A revolution in education is under way, many believe. It is so huge that it can be compared to a tsunami; “But in anticipation that the information revolution is coming for colleges, Ivy League colleges are competing to create online classes without the Ivy League price tag and without the Ivy League admission hurdles. In a recent article in the New Yorker, the President of Stanford, John Hennessy said, “There’s a tsunami coming.””

“Daphne Koller, a professor of Computer Science at Stanford University and the co-founder of Coursera, a free online classroom, believes that Hennessy is right. “The tsunami is coming whether we like it or not.” she said. “You can be crushed or you can surf and it is better to surf.”” (The Big Idea That Can Revolutionize Higher Education: ‘MOOC’ - Laura McKenna – The Atlantic)

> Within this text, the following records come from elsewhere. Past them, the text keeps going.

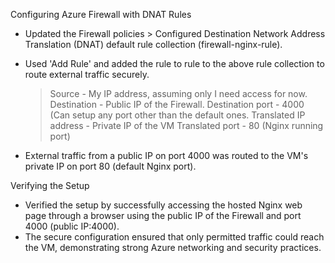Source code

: Configuring Azure Firewall with DNAT Rules

  - Updated the Firewall policies > Configured Destination Network Address Translation (DNAT) default rule collection (firewall-nginx-rule).
  - Used 'Add Rule' and added the rule to rule to the above rule collection to route external traffic securely.
    > Source - My IP address, assuming only I need access for now. 
    > Destination - Public IP of the Firewall. 
    > Destination port - 4000 (Can setup any port other than the default ones. 
    > Translated IP address - Private IP of the VM 
    > Translated port - 80 (Nginx running port)
  
  - External traffic from a public IP on port 4000 was routed to the VM's private IP on port 80 (default Nginx port).

Verifying the Setup
  - Verified the setup by successfully accessing the hosted Nginx web page through a browser using the public IP of the Firewall and port 4000 (public IP:4000).
  - The secure configuration ensured that only permitted traffic could reach the VM, demonstrating strong Azure networking and security practices.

Coursera has attracted vast numbers of students. Its reach expands exponentially every day. In the Fall quarter, 104,000 students signed up for Stanford’s Machine Learning class. Koller explained that 60 percent of those students seemed be simply curious and did not continue the class. 40,000 students submitted assignments and 20,000 did a substantial amount of work. The grading curve was set relatively high. Only 13,000, or 65%, received certificate of completion rate. Considering that a typical college class serves twenty to thirty students, 13,000 successful students is a considerable feat.”

What does this mean for parents of school age children, and to the children themselves?

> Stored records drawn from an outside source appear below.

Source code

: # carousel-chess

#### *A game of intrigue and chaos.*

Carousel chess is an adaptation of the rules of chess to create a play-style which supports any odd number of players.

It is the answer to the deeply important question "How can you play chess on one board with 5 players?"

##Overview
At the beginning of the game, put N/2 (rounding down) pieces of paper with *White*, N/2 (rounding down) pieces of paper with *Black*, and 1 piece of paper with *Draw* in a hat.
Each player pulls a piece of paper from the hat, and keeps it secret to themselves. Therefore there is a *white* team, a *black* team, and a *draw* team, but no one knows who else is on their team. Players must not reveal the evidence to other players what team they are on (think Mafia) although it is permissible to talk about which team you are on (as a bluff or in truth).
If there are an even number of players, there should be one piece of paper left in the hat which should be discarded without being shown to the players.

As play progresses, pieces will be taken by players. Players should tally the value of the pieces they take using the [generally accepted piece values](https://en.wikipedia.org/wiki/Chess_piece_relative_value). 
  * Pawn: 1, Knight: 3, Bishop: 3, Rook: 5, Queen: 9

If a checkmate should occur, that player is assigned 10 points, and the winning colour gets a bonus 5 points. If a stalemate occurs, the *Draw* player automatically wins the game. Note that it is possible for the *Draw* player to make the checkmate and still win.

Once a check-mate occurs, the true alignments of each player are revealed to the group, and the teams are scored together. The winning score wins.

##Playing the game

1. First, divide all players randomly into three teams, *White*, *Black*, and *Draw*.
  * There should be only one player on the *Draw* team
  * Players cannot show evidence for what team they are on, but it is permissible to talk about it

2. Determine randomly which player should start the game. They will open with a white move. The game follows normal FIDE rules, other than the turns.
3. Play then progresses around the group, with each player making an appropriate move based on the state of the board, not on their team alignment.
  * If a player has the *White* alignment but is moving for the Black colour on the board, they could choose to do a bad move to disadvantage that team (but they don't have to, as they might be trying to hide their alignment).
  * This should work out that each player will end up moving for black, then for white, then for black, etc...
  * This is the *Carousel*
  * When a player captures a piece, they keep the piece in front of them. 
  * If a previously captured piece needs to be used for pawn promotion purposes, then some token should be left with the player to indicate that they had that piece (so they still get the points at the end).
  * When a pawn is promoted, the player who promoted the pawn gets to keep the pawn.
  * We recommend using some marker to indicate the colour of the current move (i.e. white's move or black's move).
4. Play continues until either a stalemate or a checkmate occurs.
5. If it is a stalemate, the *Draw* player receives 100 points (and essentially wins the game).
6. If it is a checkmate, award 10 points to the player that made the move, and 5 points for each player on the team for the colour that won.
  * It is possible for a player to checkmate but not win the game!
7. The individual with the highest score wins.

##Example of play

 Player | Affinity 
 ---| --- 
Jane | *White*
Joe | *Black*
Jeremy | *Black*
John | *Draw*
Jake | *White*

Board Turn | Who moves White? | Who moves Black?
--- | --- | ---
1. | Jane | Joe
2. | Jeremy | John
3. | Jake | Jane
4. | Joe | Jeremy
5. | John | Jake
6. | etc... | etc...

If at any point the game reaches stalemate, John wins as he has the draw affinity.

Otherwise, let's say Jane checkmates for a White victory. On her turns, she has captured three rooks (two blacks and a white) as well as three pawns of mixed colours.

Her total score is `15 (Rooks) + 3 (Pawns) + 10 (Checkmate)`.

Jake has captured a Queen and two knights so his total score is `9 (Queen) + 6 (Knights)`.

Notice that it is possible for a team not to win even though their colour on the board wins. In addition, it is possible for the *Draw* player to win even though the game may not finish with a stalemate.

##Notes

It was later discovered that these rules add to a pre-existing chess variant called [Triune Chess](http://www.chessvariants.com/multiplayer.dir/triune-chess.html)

As a matter of fact, I tutor more and more students that easily find help for their courses online, and some that take courses hosted online while in high school. Computer literacy is burgeoning for the young at heart. But what about whole courses online without a live teacher or a class schedule? That’s another animal. Few students are autodidacts, those who can discipline themselves to a self imposed schedule of concentration and hard work. Most of us, it seems, need the human touch to maintain a high level of disciplined work. I know I would rather have a professor or teacher to ask questions and to discuss issues. That’s natural and to be expected since we are a social species.

Whether or not a student is learning online or in real classes, tutoring is a personal touch that is sure to stay and grow as online courses grow.